Re: [PATCH] Fix another wrong-code bug with -fstrict-volatile-bitfields

Richard Biener Thu, 05 Mar 2015 07:57:38 -0800

On Thu, Mar 5, 2015 at 4:05 PM, Bernd Edlinger
<bernd.edlin...@hotmail.de> wrote:
> Hi,
>
> On Thu, 5 Mar 2015 12:24:56, Richard Biener wrote:
>>
>> On Thu, Mar 5, 2015 at 12:00 PM, Bernd Edlinger
>> <bernd.edlin...@hotmail.de> wrote:
>>> Hi,
>>>
>>> On Thu, 5 Mar 2015 10:00:26, Richard Biener wrote:
>>>>
>>>> On Wed, Mar 4, 2015 at 3:13 PM, Bernd Edlinger
>>> Maybe one thing is missing from strict_volatile_bitfield_p, I am not sure.
>>>
>>> Maybe it should check that MEM_ALIGN (op0)>= GET_MODE_ALIGNMENT (fieldmode)
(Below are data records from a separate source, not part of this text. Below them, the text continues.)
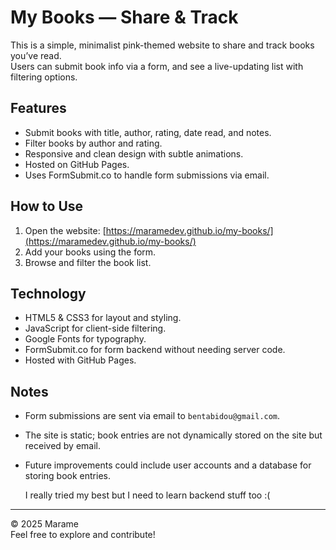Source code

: # My Books — Share & Track

This is a simple, minimalist pink-themed website to share and track books you’ve read.  
Users can submit book info via a form, and see a live-updating list with filtering options.

## Features

- Submit books with title, author, rating, date read, and notes.
- Filter books by author and rating.
- Responsive and clean design with subtle animations.
- Hosted on GitHub Pages.
- Uses FormSubmit.co to handle form submissions via email.

## How to Use

1. Open the website: [https://maramedev.github.io/my-books/](https://maramedev.github.io/my-books/)
2. Add your books using the form.
3. Browse and filter the book list.

## Technology

- HTML5 & CSS3 for layout and styling.
- JavaScript for client-side filtering.
- Google Fonts for typography.
- FormSubmit.co for form backend without needing server code.
- Hosted with GitHub Pages.

## Notes

- Form submissions are sent via email to `bentabidou@gmail.com`.
- The site is static; book entries are not dynamically stored on the site but received by email.
- Future improvements could include user accounts and a database for storing book entries.

  I really tried my best but I need to learn backend stuff too :(

---

© 2025 Marame  
Feel free to explore and contribute!
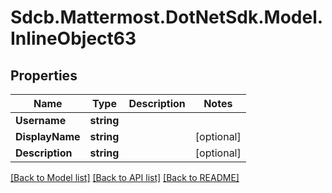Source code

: # Sdcb.Mattermost.DotNetSdk.Model.InlineObject63
## Properties

Name | Type | Description | Notes
------------ | ------------- | ------------- | -------------
**Username** | **string** |  | 
**DisplayName** | **string** |  | [optional] 
**Description** | **string** |  | [optional] 

[[Back to Model list]](../README.md#documentation-for-models) [[Back to API list]](../README.md#documentation-for-api-endpoints) [[Back to README]](../README.md)

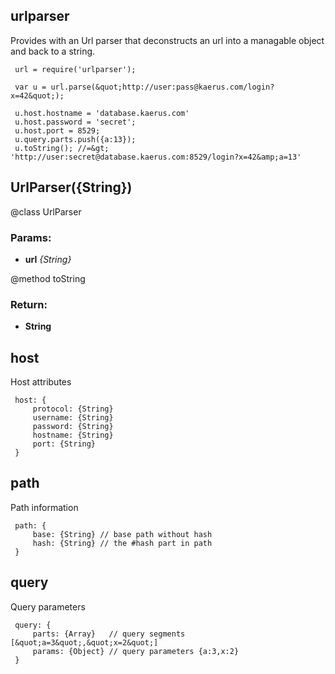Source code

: 

<!-- Start index.js -->

## urlparser

Provides with an Url parser that deconstructs an url into a managable object and back to a string.

     url = require('urlparser');
     
     var u = url.parse(&quot;http://user:pass@kaerus.com/login?x=42&quot;);
     
     u.host.hostname = 'database.kaerus.com'
     u.host.password = 'secret';
     u.host.port = 8529;
     u.query.parts.push({a:13});
     u.toString(); //=&gt; 'http://user:secret@database.kaerus.com:8529/login?x=42&amp;a=13'
     

## UrlParser({String})

@class  UrlParser

### Params: 

* **url** *{String}* 

@method  toString 

### Return:

* **String** 

## host

Host attributes

     host: {
         protocol: {String}
         username: {String}
         password: {String}
         hostname: {String}
         port: {String}
     }
     

## path

Path information

     path: {
         base: {String} // base path without hash
         hash: {String} // the #hash part in path
     }
     

## query

Query parameters

     query: {
         parts: {Array}   // query segments [&quot;a=3&quot;,&quot;x=2&quot;] 
         params: {Object} // query parameters {a:3,x:2}
     }
     

<!-- End index.js -->

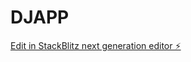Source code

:  # DJAPP

[Edit in StackBlitz next generation editor ⚡️](https://stackblitz.com/~/github.com/AdrianEfford/DJAPP)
>>> Because the strict volatile bitfields handling will inevitably try to use
>>> the fieldmode to access the memory.
>>>
>>> Or would it be better to say MEM_ALIGN (op0)>= GET_MODE_BITSIZE (fieldmode),
>>> because it is easier to explain when some one asks, when we guarantee the 
>>> semantics
>>> of strict volatile bitfield?
>>
>> But on non-strict-align targets you can even for 1-byte aligned MEMs
>> access an SImode field directly. So the old code looks correct to me
>> here and the fix needs to be done somewhere else.
>>
>
> But this SImode access is split up in several QImode or HImode accesses,
> in the processor's execution pipeline, finally on an external bus like AXI 
> all memory
> transactions are aligned.  The difference is just that some processors can 
> split up
> the unaligned accesses and some need help from the compiler, but even on an
> x86 we have a different semantics for unaligned acceses, that is they are no 
> longer atomic,
> while an aligned access is always executed as an atomic transaction on an x86 
> processor.
>
>>> Probably there is already something in the logic in expr.c that prevents 
>>> these cases,
>>> because otherwise it would be way to easy to find an example for unaligned 
>>> accesses
>>> to unaligned memory on STRICT_ALIGNMENT targets.
>>>
>>>
>>> Ok, what would you think about this variant?
>>>
>>> --- expmed.c.jj 2015-01-16 11:20:40.000000000 +0100
>>> +++ expmed.c 2015-03-05 11:50:09.400444416 +0100
>>> @@ -472,9 +472,11 @@ strict_volatile_bitfield_p (rtx op0, uns
>>> return false;
>>>
>>> /* Check for cases of unaligned fields that must be split. */
>>> - if (bitnum % BITS_PER_UNIT + bitsize> modesize
>>> - || (STRICT_ALIGNMENT
>>> - && bitnum % GET_MODE_ALIGNMENT (fieldmode) + bitsize> modesize))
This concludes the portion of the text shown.